Dataset items
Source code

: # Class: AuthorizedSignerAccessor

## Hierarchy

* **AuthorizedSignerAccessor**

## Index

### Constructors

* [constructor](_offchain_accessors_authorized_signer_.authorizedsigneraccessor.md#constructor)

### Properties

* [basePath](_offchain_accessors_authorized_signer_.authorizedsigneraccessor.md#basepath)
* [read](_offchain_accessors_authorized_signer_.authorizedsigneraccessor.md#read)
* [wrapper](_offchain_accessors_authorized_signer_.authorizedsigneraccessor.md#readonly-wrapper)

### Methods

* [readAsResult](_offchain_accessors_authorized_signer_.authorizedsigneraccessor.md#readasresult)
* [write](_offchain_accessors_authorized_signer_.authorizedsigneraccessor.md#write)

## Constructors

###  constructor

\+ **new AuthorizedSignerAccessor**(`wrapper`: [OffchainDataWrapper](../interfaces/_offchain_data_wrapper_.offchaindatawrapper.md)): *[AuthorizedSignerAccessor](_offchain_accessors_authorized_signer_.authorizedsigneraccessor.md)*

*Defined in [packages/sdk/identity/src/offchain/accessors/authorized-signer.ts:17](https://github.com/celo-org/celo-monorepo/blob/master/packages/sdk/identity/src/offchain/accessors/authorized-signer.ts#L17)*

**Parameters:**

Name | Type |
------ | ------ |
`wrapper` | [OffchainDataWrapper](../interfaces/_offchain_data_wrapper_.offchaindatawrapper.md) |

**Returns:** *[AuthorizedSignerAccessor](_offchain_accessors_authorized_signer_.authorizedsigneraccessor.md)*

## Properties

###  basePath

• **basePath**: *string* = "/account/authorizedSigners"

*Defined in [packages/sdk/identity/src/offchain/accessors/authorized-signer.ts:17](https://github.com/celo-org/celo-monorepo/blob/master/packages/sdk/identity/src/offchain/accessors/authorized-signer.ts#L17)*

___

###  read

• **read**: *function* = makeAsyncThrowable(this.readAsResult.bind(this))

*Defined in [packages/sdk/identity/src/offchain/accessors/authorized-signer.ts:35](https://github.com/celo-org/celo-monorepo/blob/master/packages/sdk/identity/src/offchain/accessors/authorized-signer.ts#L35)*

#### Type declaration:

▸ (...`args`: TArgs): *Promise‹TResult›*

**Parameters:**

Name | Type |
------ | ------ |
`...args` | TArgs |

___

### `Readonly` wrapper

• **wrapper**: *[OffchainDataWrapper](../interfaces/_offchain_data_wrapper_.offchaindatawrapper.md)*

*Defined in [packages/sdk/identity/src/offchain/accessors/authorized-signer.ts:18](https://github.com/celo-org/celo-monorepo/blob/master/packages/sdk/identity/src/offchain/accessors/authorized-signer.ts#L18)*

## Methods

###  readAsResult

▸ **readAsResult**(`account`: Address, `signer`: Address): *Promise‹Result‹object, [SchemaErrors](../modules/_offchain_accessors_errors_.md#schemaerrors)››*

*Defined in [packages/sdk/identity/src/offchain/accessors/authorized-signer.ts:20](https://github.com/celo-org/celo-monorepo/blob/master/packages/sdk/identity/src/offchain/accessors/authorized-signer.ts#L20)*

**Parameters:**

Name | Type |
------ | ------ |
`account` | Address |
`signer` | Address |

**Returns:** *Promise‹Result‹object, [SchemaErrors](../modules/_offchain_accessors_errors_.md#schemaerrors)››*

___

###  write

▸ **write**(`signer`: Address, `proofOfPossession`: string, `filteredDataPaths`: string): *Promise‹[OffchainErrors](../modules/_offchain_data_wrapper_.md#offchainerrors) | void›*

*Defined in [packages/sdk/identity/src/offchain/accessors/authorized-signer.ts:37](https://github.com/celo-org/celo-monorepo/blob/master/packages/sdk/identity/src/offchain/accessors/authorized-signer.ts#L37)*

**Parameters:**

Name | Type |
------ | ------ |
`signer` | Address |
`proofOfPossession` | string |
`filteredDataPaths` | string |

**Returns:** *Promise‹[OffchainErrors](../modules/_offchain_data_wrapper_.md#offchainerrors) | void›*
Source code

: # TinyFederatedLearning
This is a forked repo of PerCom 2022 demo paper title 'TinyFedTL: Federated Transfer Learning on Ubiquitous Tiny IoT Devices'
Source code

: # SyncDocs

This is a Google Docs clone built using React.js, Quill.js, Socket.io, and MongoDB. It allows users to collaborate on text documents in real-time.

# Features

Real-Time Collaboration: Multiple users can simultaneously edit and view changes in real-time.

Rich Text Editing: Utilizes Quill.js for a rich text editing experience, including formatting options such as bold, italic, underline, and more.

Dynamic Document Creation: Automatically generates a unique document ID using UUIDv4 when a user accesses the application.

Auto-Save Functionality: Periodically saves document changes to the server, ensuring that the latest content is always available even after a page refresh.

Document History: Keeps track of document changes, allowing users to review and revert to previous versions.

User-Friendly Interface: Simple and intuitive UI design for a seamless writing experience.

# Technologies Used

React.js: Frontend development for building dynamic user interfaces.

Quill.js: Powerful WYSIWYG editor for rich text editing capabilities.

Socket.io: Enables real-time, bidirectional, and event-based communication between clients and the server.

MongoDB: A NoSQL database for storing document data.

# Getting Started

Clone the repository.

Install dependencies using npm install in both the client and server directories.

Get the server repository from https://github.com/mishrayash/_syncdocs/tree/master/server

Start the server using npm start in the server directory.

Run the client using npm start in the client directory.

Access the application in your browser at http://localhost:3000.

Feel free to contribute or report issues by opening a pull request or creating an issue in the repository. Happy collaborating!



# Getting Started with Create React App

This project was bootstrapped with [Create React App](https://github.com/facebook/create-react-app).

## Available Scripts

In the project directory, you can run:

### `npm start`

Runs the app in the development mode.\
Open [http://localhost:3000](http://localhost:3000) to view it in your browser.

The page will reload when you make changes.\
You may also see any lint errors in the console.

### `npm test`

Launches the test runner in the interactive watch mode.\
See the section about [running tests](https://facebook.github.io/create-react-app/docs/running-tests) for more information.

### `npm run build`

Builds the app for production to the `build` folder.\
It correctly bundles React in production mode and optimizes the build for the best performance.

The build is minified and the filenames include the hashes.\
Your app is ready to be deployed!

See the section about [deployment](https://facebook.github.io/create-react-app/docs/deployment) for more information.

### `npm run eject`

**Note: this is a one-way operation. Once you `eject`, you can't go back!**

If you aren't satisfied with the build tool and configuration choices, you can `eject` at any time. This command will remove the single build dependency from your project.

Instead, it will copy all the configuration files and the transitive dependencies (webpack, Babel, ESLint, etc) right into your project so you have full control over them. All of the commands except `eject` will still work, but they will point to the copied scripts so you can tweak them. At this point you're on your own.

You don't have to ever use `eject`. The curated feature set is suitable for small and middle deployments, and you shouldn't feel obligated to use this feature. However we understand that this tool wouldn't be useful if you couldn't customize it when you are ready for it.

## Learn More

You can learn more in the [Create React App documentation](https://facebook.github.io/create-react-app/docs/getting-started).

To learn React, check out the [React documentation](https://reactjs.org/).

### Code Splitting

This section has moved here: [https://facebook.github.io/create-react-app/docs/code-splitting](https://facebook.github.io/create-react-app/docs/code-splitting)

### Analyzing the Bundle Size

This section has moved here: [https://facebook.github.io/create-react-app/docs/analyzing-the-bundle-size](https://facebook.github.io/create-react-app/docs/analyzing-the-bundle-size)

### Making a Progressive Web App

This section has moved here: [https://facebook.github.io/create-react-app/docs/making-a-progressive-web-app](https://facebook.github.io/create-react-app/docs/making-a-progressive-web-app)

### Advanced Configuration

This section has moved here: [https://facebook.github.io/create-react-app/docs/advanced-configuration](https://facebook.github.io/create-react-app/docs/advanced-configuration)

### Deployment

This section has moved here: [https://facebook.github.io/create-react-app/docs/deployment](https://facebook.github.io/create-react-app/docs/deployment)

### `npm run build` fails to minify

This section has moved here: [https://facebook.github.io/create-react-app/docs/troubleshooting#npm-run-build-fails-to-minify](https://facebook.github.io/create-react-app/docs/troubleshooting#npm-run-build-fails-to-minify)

> Task statement:
Search the entries for the string "application" and return each line where it turns up.

> Response to the exercise:
Dynamic Document Creation: Automatically generates a unique document ID using UUIDv4 when a user accesses the application.
Access the application in your browser at http://localhost:3000.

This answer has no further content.